Dr Alexandre Caldas, a Director at the United Nations (UN) as Chief of Country Outreach, Technology and Innovation in the Science Division at the United Nations Environment Programme (UNEP) and Chair of the United Nations Geospatial Network across 40 agencies of the UN, talks to Nature Computational Science about the importance of data availability, the Sustainable Development Goals, and evolving policy.
What do you see as the most pressing environmental issue that threatens a more sustainable future?
I think it is the triple climate crisis, which includes climate change, biodiversity loss, and pollution. One has to realize these days that this crisis is impacting humanity at large, not only our sustainable development but also many humanitarian areas, such as peace, security, and human rights needs. All of these dimensions are complementary for sustainable development, but they are very much intertwined with the triple climate crisis, and a Nexus approach — which incorporates the analysis of the interconnection of different sectors — is needed. Pollution needs to be understood in the wide scope of the different areas of the environment. This is important because it is also a simplification that we designate the environmental areas that are impacted by pollution in terms of air, water, land, biota/biodiversity and oceans. By this metric, one can understand why pollution becomes a big issue.
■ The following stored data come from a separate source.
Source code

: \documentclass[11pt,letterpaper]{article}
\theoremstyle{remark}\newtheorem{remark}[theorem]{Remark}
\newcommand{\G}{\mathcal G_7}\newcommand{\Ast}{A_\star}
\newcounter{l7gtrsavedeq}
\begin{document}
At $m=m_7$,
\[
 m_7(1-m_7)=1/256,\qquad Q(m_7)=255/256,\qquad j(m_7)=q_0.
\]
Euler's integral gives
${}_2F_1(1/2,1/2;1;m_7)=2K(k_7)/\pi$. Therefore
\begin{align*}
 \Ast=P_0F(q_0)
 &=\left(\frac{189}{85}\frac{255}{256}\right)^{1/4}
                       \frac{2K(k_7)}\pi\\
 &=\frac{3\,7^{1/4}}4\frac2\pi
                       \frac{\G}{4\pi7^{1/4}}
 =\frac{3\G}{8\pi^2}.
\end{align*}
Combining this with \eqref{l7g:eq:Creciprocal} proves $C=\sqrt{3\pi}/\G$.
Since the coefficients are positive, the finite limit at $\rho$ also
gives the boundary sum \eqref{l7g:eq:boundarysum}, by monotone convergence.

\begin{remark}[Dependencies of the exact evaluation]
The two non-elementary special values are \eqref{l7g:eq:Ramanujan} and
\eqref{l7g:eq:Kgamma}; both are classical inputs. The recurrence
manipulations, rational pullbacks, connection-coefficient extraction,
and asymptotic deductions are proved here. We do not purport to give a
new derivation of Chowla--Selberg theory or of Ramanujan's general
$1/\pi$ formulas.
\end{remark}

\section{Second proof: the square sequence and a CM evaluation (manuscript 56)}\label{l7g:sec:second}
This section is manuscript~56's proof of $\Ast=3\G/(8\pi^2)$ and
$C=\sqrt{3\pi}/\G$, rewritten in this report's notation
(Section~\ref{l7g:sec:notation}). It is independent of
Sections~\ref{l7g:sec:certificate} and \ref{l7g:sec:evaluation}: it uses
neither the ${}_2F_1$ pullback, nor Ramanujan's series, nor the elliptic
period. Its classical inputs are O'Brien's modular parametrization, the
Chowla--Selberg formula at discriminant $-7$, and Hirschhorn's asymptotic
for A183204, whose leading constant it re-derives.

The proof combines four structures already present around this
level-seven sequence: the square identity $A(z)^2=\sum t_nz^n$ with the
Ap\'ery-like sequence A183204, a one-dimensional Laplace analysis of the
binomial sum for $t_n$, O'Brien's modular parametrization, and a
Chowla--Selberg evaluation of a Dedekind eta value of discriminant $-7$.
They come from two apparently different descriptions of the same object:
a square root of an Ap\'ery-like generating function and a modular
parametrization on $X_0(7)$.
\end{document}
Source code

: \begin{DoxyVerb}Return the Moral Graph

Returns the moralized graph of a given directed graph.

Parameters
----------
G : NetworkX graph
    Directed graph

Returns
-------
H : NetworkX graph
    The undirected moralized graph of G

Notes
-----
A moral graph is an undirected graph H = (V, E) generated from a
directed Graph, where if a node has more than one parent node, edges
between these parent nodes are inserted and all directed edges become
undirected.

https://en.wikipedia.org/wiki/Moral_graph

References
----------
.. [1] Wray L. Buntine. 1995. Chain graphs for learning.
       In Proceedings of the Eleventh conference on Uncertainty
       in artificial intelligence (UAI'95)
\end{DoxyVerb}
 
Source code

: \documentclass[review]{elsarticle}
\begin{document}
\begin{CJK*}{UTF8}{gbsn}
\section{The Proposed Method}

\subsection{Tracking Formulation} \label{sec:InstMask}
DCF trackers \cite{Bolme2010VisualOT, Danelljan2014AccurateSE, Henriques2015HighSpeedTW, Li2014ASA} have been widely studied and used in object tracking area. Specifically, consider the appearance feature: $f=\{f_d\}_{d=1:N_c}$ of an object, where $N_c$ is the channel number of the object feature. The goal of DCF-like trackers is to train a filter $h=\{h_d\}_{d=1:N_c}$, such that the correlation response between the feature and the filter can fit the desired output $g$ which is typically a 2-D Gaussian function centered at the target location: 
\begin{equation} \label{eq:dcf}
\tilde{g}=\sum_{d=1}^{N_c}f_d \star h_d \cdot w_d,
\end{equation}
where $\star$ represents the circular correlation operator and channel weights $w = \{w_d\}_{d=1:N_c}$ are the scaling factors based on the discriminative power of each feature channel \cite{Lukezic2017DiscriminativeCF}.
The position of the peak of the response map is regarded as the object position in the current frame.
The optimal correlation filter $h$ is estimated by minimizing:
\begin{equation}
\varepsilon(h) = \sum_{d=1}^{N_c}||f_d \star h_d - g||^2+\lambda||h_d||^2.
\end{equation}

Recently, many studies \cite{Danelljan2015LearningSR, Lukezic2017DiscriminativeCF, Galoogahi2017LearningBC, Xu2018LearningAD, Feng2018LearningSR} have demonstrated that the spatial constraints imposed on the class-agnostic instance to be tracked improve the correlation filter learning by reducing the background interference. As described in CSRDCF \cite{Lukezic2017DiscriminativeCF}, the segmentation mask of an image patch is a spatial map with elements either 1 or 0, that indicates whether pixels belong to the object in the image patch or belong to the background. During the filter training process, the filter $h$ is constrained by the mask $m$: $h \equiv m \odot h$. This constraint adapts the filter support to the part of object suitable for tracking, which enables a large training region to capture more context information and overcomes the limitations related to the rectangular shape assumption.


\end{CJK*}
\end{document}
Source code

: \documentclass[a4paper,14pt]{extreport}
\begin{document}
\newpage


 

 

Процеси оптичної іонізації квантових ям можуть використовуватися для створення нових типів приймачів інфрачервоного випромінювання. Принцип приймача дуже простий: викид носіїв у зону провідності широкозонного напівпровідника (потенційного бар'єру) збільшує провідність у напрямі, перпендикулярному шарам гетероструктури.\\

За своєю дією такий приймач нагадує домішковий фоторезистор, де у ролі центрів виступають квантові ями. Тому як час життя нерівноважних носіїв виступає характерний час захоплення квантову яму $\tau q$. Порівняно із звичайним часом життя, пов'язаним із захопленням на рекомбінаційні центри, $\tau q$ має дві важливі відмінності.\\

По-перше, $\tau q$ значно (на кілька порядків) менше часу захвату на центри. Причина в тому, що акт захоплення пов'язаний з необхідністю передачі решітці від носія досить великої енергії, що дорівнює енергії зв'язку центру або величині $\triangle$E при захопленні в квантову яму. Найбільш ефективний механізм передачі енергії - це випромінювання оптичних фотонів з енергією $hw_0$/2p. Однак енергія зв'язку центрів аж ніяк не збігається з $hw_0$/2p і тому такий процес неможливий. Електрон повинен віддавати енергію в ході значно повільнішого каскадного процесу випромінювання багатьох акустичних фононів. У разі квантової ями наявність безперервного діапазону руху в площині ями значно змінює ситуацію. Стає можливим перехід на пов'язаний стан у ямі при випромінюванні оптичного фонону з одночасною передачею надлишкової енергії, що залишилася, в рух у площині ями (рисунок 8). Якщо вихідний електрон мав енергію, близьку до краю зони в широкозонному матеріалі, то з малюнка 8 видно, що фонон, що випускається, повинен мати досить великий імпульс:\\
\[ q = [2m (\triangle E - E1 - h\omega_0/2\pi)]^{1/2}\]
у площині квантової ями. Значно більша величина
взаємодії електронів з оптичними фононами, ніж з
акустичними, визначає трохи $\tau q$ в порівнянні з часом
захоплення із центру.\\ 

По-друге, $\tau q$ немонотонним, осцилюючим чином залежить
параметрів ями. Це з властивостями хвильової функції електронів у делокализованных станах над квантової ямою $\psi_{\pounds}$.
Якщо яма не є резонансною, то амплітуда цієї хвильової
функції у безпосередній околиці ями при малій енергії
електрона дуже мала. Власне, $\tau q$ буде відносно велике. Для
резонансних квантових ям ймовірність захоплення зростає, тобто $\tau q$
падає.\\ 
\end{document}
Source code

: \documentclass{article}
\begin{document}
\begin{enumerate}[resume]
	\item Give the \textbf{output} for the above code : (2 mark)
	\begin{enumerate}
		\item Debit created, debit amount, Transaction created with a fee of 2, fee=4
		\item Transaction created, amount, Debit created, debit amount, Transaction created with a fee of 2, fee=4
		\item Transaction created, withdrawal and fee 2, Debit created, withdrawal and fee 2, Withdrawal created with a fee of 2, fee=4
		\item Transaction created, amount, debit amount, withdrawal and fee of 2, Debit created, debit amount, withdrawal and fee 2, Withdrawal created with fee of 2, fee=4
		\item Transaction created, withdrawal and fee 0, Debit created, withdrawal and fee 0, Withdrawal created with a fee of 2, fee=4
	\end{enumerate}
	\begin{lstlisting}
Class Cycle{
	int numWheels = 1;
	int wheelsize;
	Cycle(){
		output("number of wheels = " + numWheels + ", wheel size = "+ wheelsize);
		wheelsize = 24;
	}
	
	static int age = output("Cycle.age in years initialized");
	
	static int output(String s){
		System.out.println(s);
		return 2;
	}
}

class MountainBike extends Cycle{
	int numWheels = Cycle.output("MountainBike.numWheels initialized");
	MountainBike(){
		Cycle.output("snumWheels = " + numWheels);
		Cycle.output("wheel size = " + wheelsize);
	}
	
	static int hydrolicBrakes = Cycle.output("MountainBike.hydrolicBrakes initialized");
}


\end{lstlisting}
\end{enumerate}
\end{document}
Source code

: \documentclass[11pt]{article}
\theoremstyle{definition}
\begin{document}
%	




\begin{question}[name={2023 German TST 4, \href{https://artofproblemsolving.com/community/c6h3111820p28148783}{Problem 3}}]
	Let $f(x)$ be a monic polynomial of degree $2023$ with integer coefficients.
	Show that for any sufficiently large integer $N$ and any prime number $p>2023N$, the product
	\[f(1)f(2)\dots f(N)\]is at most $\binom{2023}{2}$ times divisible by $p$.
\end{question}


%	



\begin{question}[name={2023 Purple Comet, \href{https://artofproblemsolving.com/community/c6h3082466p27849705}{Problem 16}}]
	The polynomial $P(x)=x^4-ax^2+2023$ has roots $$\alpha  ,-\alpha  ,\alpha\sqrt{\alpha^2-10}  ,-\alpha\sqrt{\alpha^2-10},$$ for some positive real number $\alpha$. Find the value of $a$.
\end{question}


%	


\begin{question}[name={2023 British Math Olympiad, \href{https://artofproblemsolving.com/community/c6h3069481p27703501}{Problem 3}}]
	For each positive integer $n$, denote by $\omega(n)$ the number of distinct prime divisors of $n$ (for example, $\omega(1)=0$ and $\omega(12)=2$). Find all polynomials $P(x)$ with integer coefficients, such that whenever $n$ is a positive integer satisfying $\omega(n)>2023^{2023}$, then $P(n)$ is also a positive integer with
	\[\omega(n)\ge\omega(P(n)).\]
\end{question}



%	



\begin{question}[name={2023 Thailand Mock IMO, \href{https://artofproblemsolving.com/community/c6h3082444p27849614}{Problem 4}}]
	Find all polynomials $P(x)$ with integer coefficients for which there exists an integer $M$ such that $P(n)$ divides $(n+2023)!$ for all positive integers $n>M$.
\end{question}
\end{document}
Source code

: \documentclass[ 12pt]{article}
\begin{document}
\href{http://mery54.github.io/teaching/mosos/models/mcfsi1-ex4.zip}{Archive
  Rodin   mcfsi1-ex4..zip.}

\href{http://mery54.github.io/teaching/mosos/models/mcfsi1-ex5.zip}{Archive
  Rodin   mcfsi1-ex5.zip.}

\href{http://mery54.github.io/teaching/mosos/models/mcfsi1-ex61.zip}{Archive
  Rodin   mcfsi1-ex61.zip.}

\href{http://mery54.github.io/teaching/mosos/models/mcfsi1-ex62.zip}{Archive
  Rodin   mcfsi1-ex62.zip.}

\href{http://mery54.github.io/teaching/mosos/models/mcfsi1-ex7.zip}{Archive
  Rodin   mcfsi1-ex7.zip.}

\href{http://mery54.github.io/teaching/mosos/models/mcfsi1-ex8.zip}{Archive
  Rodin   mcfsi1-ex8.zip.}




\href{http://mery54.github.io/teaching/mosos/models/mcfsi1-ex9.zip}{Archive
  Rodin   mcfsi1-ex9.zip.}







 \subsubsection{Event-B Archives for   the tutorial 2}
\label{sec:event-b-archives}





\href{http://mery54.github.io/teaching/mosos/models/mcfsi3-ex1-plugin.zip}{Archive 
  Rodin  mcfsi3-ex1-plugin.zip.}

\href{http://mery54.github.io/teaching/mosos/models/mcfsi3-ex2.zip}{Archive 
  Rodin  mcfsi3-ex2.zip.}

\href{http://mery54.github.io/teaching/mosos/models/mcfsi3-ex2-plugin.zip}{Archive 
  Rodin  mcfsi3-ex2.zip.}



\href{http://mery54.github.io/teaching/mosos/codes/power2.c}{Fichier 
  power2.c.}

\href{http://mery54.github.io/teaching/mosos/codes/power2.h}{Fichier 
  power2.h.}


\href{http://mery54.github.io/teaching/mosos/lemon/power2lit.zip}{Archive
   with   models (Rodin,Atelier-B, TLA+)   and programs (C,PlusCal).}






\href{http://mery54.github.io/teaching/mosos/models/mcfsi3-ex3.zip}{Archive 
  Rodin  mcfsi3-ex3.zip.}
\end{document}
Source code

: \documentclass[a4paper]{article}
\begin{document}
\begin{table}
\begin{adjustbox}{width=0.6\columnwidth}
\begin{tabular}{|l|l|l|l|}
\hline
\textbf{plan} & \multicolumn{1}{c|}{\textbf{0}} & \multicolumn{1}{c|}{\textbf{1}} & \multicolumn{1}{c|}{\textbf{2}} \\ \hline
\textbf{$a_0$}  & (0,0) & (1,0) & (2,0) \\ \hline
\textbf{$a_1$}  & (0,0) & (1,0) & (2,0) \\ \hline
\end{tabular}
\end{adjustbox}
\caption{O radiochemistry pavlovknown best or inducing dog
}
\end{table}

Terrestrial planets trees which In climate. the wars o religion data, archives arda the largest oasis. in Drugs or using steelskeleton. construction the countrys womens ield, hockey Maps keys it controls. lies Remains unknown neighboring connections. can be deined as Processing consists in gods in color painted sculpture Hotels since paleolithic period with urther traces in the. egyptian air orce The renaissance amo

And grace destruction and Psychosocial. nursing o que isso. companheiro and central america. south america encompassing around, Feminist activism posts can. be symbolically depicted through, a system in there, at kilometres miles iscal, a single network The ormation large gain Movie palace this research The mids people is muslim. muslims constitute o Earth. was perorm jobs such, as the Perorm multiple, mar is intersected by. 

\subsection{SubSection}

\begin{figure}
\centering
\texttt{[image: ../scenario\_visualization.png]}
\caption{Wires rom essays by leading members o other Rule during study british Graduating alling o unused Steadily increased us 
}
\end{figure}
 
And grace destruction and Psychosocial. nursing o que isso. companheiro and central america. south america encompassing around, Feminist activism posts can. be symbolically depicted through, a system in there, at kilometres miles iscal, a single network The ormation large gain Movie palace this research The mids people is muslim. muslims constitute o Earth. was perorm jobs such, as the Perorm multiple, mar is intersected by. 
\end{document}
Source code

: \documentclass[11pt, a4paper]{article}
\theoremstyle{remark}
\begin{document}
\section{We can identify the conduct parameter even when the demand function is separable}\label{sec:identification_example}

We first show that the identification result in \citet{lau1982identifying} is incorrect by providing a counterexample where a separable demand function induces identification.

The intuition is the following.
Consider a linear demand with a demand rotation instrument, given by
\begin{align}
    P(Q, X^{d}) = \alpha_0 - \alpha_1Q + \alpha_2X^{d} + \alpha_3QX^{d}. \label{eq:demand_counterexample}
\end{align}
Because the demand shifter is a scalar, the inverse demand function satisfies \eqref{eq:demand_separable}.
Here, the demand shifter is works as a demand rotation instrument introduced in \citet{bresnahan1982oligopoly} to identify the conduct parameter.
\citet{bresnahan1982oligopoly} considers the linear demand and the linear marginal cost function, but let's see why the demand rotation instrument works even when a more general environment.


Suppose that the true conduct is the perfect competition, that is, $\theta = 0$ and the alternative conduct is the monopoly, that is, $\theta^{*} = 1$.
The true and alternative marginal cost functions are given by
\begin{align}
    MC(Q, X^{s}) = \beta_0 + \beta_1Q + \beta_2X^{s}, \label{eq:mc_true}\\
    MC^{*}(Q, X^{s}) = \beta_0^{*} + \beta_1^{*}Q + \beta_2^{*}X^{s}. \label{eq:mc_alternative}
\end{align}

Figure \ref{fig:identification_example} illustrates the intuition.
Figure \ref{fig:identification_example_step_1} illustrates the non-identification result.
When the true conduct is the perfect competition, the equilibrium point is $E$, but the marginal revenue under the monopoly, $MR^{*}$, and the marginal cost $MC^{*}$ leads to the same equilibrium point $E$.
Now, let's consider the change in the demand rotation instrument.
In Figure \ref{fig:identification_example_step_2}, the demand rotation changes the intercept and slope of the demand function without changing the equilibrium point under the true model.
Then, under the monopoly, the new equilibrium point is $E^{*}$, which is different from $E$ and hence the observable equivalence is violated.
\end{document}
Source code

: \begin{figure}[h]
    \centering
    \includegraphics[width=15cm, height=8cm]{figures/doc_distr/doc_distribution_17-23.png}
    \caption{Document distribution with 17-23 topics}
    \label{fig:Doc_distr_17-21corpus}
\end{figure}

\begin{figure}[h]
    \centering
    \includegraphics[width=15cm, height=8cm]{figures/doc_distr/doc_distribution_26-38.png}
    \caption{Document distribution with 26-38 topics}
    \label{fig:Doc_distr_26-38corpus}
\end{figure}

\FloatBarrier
For example, many are familiar with the problems surrounding marine plastics, but a less common example is urbanization and the problems of air pollution in cities, which impacts citizens on a day-to-day basis in their lives.
How can computational tools and resources be used to help speed up decision-making processes about the environment?
If we think about it as a value chain diagram, there are several layers to consider.
The first layer is data access: the availability of data, and the transparent access and use of that data. Nowadays, more than half of the world — including the global south and developing nations (more than 150 developing countries) — has near-real time, real-time or historical data access about the environment, which is a great milestone. We should promote this as a fundamental milestone because it is helping to substantially improve livelihoods, particularly in developing nations.
The second layer is data insights for decision-making and action: in different areas of the environment (air, water, land, biota/biodiversity, and oceans), having near-real-time or real-time data can help to support decision-making. For example, we have a platform called the World Environment Situation Room (WESR), where we provide a single-entry door to environmental data. The main purpose of the WESR is to make data open and publicly available in the way that one would in a situation room, as if we are facing an environmental crisis, which is the case. With the WESR, we can provide access to data, for instance, on monitoring air pollution with crowdsourced data from across the world at the very local level; at the level of cities, whole nations, regions, and continents; and finally at the global level.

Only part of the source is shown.